**** Information ****

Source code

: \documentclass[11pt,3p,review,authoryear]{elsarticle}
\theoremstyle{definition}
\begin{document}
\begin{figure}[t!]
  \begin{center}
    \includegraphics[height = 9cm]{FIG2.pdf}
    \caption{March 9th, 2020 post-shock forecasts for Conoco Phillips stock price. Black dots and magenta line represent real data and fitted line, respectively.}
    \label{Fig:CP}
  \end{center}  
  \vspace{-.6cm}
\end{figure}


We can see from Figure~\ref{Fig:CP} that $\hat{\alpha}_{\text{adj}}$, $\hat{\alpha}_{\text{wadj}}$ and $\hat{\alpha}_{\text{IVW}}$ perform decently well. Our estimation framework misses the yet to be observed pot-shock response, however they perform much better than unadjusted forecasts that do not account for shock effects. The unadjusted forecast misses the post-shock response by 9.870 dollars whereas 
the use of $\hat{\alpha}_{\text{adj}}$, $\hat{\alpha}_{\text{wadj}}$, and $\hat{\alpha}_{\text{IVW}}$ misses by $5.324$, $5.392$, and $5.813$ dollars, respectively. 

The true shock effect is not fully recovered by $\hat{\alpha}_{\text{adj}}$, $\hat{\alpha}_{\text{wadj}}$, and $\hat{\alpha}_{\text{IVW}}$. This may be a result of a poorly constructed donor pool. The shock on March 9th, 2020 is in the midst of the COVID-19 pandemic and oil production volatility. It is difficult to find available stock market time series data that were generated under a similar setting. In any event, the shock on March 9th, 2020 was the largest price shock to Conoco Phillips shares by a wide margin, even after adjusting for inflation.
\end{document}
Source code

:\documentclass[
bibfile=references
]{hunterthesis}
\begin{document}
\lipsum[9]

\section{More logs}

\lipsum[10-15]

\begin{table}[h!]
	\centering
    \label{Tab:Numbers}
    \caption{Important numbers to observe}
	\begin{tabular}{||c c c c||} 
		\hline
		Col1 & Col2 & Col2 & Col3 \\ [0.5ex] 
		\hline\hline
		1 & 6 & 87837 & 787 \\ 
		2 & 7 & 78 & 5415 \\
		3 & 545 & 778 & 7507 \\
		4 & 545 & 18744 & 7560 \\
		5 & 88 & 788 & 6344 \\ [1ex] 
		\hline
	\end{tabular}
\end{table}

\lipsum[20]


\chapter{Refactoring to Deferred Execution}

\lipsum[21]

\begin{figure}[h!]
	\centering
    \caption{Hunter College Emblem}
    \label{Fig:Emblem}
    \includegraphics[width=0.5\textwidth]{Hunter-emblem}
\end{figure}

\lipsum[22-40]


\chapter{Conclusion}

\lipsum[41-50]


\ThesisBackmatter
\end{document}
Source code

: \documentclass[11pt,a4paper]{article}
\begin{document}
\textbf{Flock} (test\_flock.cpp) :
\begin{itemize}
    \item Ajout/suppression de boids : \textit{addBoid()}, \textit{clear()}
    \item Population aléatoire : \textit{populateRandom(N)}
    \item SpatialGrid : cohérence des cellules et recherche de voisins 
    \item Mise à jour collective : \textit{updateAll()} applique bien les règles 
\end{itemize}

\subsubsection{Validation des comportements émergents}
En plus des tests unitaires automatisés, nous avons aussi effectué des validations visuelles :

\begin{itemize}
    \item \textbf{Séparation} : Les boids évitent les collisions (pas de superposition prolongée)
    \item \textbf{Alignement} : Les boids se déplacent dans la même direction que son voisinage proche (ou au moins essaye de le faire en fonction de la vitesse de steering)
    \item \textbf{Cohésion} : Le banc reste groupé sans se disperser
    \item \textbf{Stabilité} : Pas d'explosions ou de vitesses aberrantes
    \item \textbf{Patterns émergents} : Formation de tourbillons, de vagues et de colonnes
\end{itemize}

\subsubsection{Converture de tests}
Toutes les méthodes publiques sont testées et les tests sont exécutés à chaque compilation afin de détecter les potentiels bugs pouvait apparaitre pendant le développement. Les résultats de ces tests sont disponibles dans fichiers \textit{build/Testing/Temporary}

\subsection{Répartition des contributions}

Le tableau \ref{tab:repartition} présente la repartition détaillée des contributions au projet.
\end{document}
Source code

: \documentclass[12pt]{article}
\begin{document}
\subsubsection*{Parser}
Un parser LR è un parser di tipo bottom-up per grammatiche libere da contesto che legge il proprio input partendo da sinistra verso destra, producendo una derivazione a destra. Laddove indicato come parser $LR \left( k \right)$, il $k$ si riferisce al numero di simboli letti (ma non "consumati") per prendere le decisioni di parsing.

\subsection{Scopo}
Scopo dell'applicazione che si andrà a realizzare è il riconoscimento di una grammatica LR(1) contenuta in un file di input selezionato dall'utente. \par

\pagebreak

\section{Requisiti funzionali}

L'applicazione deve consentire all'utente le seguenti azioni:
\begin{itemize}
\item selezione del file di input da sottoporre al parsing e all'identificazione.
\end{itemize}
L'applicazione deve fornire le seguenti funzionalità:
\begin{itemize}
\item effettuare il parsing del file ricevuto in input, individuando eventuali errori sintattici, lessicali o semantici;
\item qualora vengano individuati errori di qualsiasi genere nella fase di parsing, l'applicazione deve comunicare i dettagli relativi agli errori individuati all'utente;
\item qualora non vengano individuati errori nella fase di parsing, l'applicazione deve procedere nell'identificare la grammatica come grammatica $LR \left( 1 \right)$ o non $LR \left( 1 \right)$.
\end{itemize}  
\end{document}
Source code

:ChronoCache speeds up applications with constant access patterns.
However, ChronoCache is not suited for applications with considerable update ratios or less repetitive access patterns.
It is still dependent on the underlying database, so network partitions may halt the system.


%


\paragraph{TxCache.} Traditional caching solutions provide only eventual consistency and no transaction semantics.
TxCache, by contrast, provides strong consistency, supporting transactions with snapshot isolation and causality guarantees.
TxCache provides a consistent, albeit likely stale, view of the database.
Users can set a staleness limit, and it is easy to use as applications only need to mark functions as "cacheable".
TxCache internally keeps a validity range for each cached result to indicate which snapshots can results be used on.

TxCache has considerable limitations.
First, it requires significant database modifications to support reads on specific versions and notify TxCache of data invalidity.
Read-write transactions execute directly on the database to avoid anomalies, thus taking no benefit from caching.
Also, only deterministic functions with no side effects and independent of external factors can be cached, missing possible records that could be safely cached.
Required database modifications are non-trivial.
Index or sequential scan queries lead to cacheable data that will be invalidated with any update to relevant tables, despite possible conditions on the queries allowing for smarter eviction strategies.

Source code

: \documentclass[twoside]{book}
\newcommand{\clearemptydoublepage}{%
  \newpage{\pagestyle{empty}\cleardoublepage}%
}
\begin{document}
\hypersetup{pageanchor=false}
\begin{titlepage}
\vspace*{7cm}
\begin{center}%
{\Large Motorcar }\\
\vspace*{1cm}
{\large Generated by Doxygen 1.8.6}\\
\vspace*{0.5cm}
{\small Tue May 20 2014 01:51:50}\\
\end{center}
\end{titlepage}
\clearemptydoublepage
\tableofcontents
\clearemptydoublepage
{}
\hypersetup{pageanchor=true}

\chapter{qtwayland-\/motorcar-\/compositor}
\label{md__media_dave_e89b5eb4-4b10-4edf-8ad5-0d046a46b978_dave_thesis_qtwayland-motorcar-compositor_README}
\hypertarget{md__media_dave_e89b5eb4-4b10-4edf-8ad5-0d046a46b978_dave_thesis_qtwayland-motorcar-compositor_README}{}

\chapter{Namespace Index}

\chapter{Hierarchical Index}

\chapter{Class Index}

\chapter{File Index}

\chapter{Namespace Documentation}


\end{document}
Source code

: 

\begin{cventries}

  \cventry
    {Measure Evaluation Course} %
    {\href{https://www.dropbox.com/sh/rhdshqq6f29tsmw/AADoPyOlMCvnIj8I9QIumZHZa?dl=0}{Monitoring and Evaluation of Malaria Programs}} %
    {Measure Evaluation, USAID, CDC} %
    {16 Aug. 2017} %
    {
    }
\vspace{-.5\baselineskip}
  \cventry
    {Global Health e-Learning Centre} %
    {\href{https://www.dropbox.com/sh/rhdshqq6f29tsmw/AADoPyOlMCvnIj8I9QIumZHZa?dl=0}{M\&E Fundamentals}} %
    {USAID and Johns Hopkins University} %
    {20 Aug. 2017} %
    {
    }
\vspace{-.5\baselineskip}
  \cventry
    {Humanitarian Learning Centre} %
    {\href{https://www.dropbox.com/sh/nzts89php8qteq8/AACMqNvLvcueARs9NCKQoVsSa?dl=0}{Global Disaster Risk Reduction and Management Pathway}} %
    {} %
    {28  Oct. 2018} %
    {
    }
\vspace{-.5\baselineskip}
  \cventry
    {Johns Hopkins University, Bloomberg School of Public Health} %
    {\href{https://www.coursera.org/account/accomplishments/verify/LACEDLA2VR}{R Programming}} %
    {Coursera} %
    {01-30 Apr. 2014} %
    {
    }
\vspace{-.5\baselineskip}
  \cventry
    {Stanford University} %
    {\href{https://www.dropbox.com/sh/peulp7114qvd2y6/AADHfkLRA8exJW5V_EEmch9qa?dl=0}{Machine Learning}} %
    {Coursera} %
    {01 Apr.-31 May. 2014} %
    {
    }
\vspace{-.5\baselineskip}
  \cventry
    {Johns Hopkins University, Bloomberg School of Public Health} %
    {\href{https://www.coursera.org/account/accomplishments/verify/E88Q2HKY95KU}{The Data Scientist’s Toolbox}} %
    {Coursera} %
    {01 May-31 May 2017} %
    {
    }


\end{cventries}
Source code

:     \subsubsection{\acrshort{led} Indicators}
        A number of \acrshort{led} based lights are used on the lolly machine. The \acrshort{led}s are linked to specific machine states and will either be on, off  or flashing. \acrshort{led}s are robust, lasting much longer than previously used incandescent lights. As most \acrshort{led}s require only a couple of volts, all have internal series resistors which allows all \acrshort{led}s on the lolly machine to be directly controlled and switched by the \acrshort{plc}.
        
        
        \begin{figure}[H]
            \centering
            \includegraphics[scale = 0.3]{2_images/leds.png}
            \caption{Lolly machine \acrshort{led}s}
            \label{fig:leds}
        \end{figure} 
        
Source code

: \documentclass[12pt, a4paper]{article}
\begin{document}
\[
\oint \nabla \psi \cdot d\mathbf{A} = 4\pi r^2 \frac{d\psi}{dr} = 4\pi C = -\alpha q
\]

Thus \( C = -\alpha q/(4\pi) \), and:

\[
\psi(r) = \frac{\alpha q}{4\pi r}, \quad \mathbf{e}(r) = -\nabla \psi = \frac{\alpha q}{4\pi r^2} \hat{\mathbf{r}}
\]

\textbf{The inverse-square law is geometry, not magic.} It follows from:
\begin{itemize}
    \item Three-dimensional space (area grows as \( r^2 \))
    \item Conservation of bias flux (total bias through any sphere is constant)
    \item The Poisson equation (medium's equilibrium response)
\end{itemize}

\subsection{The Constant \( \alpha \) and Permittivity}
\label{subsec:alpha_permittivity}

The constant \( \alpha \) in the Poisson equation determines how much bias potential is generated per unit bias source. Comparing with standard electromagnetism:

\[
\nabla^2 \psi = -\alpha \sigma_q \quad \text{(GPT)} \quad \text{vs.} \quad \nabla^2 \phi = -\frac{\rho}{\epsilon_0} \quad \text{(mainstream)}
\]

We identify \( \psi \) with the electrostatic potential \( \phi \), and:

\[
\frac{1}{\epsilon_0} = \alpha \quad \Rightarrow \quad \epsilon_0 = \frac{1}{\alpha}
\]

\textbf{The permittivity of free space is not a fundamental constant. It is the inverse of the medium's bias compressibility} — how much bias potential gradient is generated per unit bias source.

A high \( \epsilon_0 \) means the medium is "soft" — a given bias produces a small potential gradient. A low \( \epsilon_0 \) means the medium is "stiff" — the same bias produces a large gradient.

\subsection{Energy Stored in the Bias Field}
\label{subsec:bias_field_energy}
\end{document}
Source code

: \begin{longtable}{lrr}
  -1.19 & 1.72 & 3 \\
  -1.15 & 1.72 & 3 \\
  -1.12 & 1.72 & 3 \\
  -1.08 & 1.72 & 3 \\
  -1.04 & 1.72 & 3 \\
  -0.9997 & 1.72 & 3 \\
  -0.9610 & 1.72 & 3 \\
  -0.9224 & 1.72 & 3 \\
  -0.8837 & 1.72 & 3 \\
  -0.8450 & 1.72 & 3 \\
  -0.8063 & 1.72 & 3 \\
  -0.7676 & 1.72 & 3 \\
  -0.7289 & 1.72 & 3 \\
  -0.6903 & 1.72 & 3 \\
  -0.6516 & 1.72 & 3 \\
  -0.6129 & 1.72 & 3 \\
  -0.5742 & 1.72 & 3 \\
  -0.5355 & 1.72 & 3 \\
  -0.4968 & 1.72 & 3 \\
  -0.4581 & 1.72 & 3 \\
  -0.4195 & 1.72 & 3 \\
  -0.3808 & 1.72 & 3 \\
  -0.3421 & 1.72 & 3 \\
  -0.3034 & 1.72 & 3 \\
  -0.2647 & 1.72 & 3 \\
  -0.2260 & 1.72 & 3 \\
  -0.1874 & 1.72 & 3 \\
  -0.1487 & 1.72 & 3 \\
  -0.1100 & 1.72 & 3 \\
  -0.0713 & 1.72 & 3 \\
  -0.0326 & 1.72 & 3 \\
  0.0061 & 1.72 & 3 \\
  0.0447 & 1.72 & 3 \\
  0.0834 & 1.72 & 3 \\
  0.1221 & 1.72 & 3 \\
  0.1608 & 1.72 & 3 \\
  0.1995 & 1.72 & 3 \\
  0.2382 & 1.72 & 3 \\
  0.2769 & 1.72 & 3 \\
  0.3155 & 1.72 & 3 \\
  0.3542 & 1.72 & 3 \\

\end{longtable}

****

### Task brief
Copy each line of the records that has "lipsum" in it.

### Task response
\lipsum[9]
\lipsum[10-15]
\lipsum[20]
\lipsum[21]
\lipsum[22-40]
\lipsum[41-50]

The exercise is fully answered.